Would you copy out each line of the records below that includes the word "POSTExternalTaxCalculatorsRequestDataAttributes"?

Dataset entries
+ + + + +

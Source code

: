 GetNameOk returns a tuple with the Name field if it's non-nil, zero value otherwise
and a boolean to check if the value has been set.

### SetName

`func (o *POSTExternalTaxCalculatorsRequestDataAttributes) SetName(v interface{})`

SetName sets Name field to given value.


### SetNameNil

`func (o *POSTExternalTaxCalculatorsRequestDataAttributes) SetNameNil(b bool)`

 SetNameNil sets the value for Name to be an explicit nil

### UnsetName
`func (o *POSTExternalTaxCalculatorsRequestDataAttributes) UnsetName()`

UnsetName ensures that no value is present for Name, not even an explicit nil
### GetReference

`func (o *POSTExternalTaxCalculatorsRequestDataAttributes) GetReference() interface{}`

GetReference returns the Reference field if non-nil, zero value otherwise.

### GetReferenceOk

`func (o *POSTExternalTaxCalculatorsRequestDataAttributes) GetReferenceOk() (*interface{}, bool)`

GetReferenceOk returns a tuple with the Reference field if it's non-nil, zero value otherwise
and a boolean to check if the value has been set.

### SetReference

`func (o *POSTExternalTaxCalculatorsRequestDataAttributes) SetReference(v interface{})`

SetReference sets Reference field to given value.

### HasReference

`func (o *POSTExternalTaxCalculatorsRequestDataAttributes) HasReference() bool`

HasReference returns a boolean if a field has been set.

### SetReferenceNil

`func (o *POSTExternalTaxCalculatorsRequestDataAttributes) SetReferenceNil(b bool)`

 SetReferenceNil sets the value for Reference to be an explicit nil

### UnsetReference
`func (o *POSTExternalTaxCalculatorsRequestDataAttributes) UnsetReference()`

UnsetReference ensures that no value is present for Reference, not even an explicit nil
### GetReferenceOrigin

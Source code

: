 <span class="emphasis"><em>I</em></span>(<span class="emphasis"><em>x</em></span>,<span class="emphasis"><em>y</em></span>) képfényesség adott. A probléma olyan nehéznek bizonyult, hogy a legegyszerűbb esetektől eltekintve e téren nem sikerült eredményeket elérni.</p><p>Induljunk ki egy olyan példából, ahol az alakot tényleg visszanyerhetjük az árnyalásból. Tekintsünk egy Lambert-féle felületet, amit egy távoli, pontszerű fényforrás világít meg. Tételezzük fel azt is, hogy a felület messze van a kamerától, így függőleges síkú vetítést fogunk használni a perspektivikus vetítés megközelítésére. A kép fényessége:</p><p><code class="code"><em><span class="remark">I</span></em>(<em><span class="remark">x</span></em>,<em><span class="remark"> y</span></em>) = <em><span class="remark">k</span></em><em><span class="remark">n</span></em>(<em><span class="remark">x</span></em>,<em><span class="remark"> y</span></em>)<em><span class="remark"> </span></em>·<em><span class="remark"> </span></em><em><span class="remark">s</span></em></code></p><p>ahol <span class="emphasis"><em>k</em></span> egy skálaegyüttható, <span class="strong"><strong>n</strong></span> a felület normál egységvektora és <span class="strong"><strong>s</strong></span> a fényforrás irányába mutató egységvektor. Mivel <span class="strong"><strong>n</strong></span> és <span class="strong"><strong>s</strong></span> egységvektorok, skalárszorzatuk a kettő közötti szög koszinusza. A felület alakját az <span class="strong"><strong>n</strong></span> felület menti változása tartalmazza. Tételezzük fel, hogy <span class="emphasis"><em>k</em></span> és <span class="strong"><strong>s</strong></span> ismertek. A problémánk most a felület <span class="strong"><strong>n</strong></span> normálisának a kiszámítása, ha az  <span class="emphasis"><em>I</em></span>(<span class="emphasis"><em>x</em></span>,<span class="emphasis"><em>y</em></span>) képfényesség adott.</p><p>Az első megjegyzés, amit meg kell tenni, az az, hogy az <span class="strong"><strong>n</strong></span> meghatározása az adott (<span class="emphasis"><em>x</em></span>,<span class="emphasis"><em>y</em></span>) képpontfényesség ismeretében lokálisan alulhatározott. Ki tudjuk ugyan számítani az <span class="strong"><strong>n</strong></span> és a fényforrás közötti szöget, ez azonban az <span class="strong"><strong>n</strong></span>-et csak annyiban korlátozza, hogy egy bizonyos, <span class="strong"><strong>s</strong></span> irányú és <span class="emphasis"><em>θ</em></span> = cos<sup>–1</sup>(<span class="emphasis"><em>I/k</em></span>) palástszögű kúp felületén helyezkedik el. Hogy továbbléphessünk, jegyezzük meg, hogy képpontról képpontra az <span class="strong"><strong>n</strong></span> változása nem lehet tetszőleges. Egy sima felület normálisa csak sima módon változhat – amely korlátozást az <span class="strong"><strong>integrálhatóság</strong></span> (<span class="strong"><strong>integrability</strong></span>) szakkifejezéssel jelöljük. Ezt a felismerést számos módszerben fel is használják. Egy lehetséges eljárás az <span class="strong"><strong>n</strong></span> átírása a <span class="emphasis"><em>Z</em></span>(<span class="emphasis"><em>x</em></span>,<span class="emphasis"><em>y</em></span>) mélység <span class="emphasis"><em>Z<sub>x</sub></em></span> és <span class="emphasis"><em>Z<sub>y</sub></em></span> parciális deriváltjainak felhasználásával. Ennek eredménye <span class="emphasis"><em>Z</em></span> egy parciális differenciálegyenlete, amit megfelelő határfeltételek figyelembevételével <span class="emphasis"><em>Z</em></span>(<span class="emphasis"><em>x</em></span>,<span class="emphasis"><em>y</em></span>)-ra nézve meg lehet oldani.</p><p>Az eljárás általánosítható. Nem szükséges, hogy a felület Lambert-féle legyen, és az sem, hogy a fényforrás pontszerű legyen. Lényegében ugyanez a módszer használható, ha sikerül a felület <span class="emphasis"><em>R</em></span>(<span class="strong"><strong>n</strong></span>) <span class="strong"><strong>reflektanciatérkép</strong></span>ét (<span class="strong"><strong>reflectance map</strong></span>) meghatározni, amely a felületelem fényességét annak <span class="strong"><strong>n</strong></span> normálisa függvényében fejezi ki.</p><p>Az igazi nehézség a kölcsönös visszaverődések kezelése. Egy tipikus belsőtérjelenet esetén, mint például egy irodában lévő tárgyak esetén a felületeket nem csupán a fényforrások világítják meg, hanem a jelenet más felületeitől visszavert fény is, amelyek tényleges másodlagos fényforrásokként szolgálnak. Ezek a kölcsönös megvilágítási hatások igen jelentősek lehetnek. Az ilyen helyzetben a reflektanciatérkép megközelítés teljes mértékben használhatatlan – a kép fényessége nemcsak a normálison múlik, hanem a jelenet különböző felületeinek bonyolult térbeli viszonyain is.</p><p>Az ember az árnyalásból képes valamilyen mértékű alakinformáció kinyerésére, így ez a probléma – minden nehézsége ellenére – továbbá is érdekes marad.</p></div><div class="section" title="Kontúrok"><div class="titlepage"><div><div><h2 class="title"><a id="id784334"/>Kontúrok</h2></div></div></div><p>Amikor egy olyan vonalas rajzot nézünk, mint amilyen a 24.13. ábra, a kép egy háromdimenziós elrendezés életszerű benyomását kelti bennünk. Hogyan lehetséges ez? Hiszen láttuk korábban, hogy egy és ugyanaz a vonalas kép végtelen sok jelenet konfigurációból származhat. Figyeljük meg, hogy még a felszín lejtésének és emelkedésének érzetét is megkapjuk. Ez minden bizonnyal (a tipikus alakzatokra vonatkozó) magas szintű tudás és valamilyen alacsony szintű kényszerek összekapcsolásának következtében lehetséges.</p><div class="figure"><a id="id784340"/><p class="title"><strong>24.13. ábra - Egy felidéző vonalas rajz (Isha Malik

+ + + + +

Reply to the exercise —
`func (o *POSTExternalTaxCalculatorsRequestDataAttributes) SetName(v interface{})`
`func (o *POSTExternalTaxCalculatorsRequestDataAttributes) SetNameNil(b bool)`
`func (o *POSTExternalTaxCalculatorsRequestDataAttributes) UnsetName()`
`func (o *POSTExternalTaxCalculatorsRequestDataAttributes) GetReference() interface{}`
`func (o *POSTExternalTaxCalculatorsRequestDataAttributes) GetReferenceOk() (*interface{}, bool)`
`func (o *POSTExternalTaxCalculatorsRequestDataAttributes) SetReference(v interface{})`
`func (o *POSTExternalTaxCalculatorsRequestDataAttributes) HasReference() bool`
`func (o *POSTExternalTaxCalculatorsRequestDataAttributes) SetReferenceNil(b bool)`
`func (o *POSTExternalTaxCalculatorsRequestDataAttributes) UnsetReference()`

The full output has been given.